(Extracted records)
= = =

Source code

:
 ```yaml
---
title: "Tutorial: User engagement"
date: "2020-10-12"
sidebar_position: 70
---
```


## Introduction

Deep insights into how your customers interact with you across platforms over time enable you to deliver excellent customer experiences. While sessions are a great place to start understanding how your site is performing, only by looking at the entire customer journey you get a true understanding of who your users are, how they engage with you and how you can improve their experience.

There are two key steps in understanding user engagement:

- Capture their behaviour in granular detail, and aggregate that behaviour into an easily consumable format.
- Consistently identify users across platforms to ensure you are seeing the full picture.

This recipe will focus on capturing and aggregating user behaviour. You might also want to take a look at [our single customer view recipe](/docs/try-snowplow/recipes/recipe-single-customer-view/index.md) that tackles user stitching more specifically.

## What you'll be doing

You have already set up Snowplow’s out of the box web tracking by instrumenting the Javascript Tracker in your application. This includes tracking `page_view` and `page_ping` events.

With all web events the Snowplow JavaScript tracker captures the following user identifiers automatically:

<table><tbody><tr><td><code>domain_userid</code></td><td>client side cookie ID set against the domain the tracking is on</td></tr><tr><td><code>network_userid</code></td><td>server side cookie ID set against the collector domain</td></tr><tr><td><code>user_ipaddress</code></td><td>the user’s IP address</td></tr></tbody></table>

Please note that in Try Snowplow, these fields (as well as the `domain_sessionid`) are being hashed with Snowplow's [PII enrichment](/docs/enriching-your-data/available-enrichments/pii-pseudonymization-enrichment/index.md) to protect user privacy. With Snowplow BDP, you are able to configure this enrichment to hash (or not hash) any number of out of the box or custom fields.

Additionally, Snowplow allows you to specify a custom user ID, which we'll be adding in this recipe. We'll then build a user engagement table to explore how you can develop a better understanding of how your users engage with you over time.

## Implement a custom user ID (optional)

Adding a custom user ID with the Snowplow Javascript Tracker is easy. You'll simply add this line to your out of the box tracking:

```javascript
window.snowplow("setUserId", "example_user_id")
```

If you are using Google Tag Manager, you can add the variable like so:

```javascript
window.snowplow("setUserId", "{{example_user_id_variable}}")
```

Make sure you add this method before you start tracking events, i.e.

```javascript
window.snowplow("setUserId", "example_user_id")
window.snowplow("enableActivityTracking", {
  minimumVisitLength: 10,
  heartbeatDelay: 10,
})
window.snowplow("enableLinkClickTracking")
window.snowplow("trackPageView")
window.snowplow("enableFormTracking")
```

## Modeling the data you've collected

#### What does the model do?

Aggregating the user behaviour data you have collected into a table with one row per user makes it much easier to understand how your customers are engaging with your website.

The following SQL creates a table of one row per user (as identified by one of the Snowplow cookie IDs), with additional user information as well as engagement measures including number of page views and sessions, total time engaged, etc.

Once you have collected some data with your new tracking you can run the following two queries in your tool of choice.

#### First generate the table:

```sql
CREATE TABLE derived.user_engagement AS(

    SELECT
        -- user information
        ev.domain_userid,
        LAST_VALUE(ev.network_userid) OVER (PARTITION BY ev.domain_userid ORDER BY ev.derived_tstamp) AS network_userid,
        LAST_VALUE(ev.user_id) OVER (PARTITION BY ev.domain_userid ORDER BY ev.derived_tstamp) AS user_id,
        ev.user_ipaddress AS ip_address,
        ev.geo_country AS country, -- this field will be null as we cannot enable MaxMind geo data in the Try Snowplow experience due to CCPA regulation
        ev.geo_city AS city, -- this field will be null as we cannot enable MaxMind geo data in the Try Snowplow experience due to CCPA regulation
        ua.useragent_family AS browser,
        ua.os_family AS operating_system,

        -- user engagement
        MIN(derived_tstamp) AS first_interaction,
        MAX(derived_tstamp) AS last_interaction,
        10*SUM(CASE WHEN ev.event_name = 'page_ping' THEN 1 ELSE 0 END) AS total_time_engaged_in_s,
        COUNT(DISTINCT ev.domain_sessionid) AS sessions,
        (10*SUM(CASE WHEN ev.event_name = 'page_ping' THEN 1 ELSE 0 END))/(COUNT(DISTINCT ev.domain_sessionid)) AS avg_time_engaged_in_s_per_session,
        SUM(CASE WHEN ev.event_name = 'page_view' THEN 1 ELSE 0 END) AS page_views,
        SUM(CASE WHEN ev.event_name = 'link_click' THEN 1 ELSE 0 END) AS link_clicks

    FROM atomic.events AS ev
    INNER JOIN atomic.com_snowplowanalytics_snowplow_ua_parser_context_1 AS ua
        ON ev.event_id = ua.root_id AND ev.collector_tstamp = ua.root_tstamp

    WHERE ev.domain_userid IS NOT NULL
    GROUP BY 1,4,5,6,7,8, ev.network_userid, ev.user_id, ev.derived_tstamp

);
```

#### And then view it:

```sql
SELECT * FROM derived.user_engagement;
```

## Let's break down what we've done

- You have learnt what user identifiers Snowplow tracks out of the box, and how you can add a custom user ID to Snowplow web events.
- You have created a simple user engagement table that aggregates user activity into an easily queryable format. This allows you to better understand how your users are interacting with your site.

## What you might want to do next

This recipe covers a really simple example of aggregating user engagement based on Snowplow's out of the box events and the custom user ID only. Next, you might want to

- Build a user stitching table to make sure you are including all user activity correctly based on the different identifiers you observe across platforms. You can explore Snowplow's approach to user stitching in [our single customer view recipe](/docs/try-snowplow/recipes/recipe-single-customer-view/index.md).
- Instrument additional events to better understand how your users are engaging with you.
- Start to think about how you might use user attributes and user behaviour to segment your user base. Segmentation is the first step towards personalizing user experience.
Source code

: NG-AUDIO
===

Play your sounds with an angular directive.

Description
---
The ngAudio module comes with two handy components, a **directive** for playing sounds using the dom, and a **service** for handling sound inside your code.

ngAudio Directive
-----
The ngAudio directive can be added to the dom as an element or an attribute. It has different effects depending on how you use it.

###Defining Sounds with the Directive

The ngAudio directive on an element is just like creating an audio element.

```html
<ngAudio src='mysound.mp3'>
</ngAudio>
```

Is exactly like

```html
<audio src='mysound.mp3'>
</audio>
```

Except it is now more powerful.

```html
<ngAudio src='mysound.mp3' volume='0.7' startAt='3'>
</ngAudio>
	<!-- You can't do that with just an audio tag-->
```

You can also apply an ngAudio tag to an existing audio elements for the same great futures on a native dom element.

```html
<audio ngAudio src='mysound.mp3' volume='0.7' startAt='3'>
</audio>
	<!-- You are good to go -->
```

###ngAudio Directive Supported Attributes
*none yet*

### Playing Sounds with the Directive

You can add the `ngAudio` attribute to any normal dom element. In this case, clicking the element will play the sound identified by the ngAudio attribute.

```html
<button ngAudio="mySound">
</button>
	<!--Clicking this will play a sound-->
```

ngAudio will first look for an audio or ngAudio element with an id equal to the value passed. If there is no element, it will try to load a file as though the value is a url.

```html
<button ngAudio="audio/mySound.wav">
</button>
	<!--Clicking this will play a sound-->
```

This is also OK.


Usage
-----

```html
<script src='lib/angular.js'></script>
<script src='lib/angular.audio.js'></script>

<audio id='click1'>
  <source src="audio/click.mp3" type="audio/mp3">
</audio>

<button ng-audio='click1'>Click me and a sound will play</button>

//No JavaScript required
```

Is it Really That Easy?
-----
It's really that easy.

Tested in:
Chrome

= = =

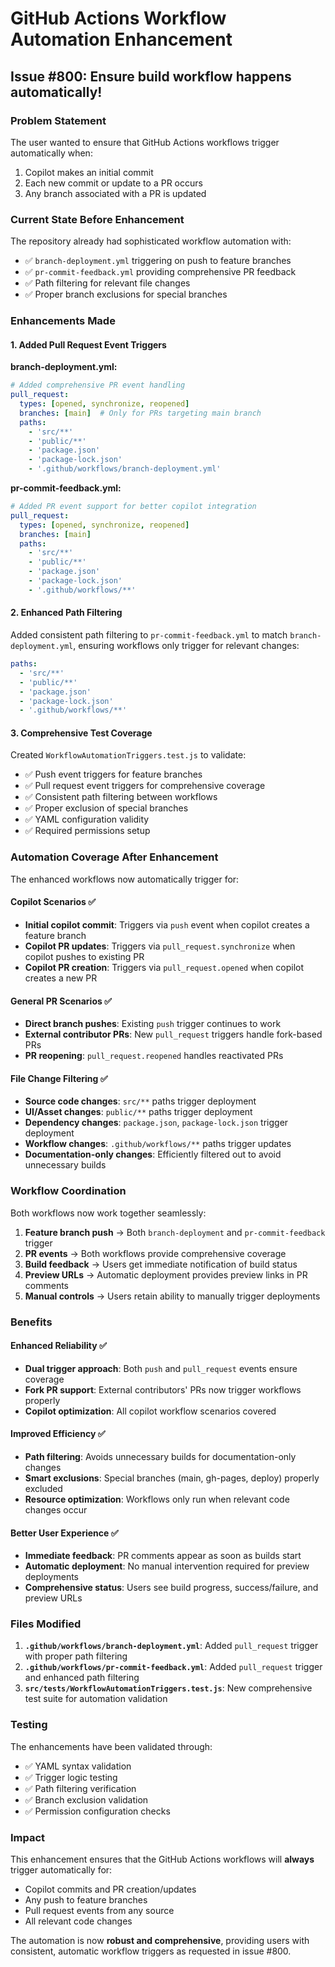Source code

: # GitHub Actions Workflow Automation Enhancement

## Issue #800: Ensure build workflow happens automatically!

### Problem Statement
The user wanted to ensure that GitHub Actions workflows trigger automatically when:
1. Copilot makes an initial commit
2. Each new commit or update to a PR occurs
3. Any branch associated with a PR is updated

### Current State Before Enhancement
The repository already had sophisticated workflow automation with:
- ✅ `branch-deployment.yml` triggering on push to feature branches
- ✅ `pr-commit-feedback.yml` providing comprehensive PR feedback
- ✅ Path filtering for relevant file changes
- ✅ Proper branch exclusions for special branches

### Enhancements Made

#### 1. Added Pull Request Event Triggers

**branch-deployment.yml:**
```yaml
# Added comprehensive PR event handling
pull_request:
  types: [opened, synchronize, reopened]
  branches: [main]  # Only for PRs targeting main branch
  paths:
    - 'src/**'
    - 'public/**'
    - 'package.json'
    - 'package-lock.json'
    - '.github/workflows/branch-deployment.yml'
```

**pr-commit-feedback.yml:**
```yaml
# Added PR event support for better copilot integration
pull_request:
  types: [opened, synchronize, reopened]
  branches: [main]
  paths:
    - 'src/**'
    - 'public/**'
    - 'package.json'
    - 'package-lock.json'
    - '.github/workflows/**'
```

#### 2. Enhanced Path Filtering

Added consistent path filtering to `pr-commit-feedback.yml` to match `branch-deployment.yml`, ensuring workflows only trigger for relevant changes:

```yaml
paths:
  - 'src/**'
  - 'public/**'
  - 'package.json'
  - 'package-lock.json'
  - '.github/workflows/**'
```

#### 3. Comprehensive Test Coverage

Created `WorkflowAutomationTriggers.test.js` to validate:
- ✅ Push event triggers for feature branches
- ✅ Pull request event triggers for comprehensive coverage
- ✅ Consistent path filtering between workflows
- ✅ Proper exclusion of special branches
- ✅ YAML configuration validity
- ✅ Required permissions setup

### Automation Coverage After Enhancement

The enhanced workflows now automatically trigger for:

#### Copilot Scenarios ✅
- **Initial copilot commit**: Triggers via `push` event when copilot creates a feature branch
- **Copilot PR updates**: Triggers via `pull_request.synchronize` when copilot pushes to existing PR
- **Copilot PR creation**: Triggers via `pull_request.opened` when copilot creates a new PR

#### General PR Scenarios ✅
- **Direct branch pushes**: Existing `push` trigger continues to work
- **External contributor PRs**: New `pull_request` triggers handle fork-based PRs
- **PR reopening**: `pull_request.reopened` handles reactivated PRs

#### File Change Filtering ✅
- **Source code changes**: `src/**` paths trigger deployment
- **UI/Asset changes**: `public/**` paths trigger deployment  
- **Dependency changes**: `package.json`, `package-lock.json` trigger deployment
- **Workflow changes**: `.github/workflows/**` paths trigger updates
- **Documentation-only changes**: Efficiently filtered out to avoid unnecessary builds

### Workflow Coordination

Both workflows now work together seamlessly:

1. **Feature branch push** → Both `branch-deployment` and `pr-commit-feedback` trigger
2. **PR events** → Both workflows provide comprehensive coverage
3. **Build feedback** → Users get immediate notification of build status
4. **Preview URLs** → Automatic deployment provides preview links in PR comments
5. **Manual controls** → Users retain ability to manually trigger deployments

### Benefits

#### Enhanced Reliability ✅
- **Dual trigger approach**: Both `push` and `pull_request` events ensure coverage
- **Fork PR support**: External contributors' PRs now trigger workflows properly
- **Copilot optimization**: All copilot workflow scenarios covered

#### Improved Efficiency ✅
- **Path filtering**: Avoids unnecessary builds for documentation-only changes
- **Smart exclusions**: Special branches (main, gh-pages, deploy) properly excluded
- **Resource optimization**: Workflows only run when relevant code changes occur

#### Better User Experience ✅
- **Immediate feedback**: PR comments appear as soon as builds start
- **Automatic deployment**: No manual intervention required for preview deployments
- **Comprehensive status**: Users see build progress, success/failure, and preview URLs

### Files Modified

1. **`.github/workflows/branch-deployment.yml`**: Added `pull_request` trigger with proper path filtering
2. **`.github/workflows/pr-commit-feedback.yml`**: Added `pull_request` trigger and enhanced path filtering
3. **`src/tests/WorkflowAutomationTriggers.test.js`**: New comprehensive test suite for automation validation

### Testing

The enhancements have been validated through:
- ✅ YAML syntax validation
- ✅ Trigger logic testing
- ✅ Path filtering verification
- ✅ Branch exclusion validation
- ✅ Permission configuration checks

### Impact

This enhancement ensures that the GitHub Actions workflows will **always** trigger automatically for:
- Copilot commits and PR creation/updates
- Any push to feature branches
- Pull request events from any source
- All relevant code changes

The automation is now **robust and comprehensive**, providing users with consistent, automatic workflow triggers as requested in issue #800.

= = =

[Work to complete] The string "cannot" appears on some lines of the data above; report how many such lines there are, as a bare number.

[Exercise answer] 2